[Opening Data extracts section]

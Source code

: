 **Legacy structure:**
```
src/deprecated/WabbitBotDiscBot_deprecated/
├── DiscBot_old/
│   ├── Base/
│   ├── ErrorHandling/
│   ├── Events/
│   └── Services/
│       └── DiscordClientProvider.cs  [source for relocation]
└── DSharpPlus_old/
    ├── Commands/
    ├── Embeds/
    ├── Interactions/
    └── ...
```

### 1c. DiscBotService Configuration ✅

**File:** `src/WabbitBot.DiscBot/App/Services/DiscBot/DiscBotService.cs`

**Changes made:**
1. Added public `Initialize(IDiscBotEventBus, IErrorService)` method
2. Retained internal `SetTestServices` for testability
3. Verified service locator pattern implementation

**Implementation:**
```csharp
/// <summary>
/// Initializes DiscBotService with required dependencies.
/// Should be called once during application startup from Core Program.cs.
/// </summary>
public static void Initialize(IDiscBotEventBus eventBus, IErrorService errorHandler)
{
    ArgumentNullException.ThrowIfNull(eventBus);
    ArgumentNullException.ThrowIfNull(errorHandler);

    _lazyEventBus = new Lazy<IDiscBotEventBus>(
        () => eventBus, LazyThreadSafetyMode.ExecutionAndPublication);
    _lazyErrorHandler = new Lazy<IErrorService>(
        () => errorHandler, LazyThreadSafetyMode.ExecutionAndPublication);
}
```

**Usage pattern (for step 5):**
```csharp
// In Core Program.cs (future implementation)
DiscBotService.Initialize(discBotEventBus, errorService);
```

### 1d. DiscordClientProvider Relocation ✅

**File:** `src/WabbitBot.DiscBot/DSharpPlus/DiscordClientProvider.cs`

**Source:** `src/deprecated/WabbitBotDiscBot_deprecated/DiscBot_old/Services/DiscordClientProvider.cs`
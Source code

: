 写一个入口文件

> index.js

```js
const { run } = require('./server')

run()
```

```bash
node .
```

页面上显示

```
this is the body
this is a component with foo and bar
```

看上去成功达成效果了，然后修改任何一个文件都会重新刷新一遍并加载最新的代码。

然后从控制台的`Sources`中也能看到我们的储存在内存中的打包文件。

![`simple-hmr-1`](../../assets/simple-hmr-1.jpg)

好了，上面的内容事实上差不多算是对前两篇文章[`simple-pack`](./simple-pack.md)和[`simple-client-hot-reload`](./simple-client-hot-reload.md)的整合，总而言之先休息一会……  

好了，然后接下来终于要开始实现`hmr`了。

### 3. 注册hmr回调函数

[Closing Data extracts section]

• Task requirements
Every record above should be output exactly.

• Solution for this task
Source code

: **Legacy structure:**
```
src/deprecated/WabbitBotDiscBot_deprecated/
├── DiscBot_old/
│   ├── Base/
│   ├── ErrorHandling/
│   ├── Events/
│   └── Services/
│       └── DiscordClientProvider.cs  [source for relocation]
└── DSharpPlus_old/
    ├── Commands/
    ├── Embeds/
    ├── Interactions/
    └── ...
```

### 1c. DiscBotService Configuration ✅

**File:** `src/WabbitBot.DiscBot/App/Services/DiscBot/DiscBotService.cs`

**Changes made:**
1. Added public `Initialize(IDiscBotEventBus, IErrorService)` method
2. Retained internal `SetTestServices` for testability
3. Verified service locator pattern implementation

**Implementation:**
```csharp
/// <summary>
/// Initializes DiscBotService with required dependencies.
/// Should be called once during application startup from Core Program.cs.
/// </summary>
public static void Initialize(IDiscBotEventBus eventBus, IErrorService errorHandler)
{
    ArgumentNullException.ThrowIfNull(eventBus);
    ArgumentNullException.ThrowIfNull(errorHandler);

    _lazyEventBus = new Lazy<IDiscBotEventBus>(
        () => eventBus, LazyThreadSafetyMode.ExecutionAndPublication);
    _lazyErrorHandler = new Lazy<IErrorService>(
        () => errorHandler, LazyThreadSafetyMode.ExecutionAndPublication);
}
```

**Usage pattern (for step 5):**
```csharp
// In Core Program.cs (future implementation)
DiscBotService.Initialize(discBotEventBus, errorService);
```

### 1d. DiscordClientProvider Relocation ✅

**File:** `src/WabbitBot.DiscBot/DSharpPlus/DiscordClientProvider.cs`

**Source:** `src/deprecated/WabbitBotDiscBot_deprecated/DiscBot_old/Services/DiscordClientProvider.cs`
Source code

: 写一个入口文件

> index.js

```js
const { run } = require('./server')

run()
```

```bash
node .
```

页面上显示

```
this is the body
this is a component with foo and bar
```

看上去成功达成效果了，然后修改任何一个文件都会重新刷新一遍并加载最新的代码。

然后从控制台的`Sources`中也能看到我们的储存在内存中的打包文件。

![`simple-hmr-1`](../../assets/simple-hmr-1.jpg)

好了，上面的内容事实上差不多算是对前两篇文章[`simple-pack`](./simple-pack.md)和[`simple-client-hot-reload`](./simple-client-hot-reload.md)的整合，总而言之先休息一会……  

好了，然后接下来终于要开始实现`hmr`了。

### 3. 注册hmr回调函数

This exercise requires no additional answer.